By James E. Cloern, Jane Kay, Wim Kimmerer, Jeffrey Mount, Peter B. Moyle, and Anke Müeller–Solger
If we farmed the Central Valley or managed water supplies for San Francisco, San Jose, or Los Angeles, we might think that freshwater flowing from the Sacramento and San Joaquin rivers through the Delta to San Francisco Bay is “wasted” because it ends up in the Pacific Ocean as an unused resource. However, different perspectives emerge as we follow the downstream movement of river water through the Delta and into San Francisco Bay.
If we were Delta farmers or administered Contra Costa County’s water supply, we would value river water that flows through the Delta because it repels salt intrusion (Jassby et al. 1995) and protects water quality for drinking, growing crops, and meeting other customer needs.
If we were responsible for protecting at-risk species, we would value river water that flows through the Delta to the bay and ocean because it stimulates migration and spawning of native salmon, Delta Smelt, Longfin Smelt, and Sacramento Splittail while reducing the potential for colonization and spread of non-native fish (Brown et al. 2016). River flow reduces toxic selenium concentrations in clams eaten by sturgeon, splittail, and diving ducks (Stewart et al. 2013), and it delivers plankton and detritus to fuel production in downstream food webs (Sobczak et al. 2002).
If we managed a Bay Area storm water district or sewage treatment plant, we would value water that flows from the Delta into the bay because it dilutes and flushes such urban pollutants as metals, microplastics, and nutrients (McCulloch et al. 1970).
If we directed restoration projects around the bay, we would value water that flows from the Delta into the bay because it brings sediment required to sustain marshes that otherwise would be lost to subsidence and sea level rise (Stralberg et al. 2011; Schoellhamer et al. 2016).
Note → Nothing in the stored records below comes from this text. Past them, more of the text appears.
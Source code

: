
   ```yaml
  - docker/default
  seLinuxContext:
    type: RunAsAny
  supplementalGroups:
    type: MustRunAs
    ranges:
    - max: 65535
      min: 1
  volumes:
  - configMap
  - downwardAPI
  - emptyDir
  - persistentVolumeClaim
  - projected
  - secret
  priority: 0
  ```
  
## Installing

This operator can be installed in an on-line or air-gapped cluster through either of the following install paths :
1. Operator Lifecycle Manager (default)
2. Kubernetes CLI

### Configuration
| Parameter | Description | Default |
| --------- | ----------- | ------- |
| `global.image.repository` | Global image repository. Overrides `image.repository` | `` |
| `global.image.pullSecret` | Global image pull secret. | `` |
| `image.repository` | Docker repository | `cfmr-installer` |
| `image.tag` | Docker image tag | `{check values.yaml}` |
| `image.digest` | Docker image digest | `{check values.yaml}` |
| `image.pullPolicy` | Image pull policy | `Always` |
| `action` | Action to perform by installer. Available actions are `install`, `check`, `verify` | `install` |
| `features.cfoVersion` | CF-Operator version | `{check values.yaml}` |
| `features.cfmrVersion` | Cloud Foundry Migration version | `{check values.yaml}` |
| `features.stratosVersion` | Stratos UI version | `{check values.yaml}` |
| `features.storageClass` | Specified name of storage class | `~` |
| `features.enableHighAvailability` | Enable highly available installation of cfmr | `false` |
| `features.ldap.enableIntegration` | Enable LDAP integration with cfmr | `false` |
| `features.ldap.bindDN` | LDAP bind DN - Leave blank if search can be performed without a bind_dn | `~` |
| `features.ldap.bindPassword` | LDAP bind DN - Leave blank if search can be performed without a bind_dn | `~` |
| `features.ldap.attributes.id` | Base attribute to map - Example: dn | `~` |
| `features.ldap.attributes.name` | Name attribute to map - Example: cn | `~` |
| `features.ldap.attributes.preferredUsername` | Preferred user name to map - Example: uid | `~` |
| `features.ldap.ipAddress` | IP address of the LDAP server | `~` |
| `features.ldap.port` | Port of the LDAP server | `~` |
Sediment supplies from rivers also sustain mudflats (Jaffe et al. 2007) used as habitat and probed for food by more than a million willets, sandpipers, dunlins, and other shorebirds during spring migration (Stenzel et al. 2002).
If we fished the Pacific for a living, we would value river flow into the bay because it carries cues used by adult salmon to find their home streams and spawn (Dittman and Quinn 1996), it brings young salmon to the sea where they grow and mature, and it creates bottom currents that carry young English Sole, California Halibut, and Dungeness crabs into the bay (Raimonet and Cloern 2016) where they feed and grow before returning to the ocean.
If we liked to romp along the shore or served on the California Coastal Commission, we would value rivers that flow to the sea because they supply the sand that keeps California’s beaches from eroding (Barnard et al. 2017).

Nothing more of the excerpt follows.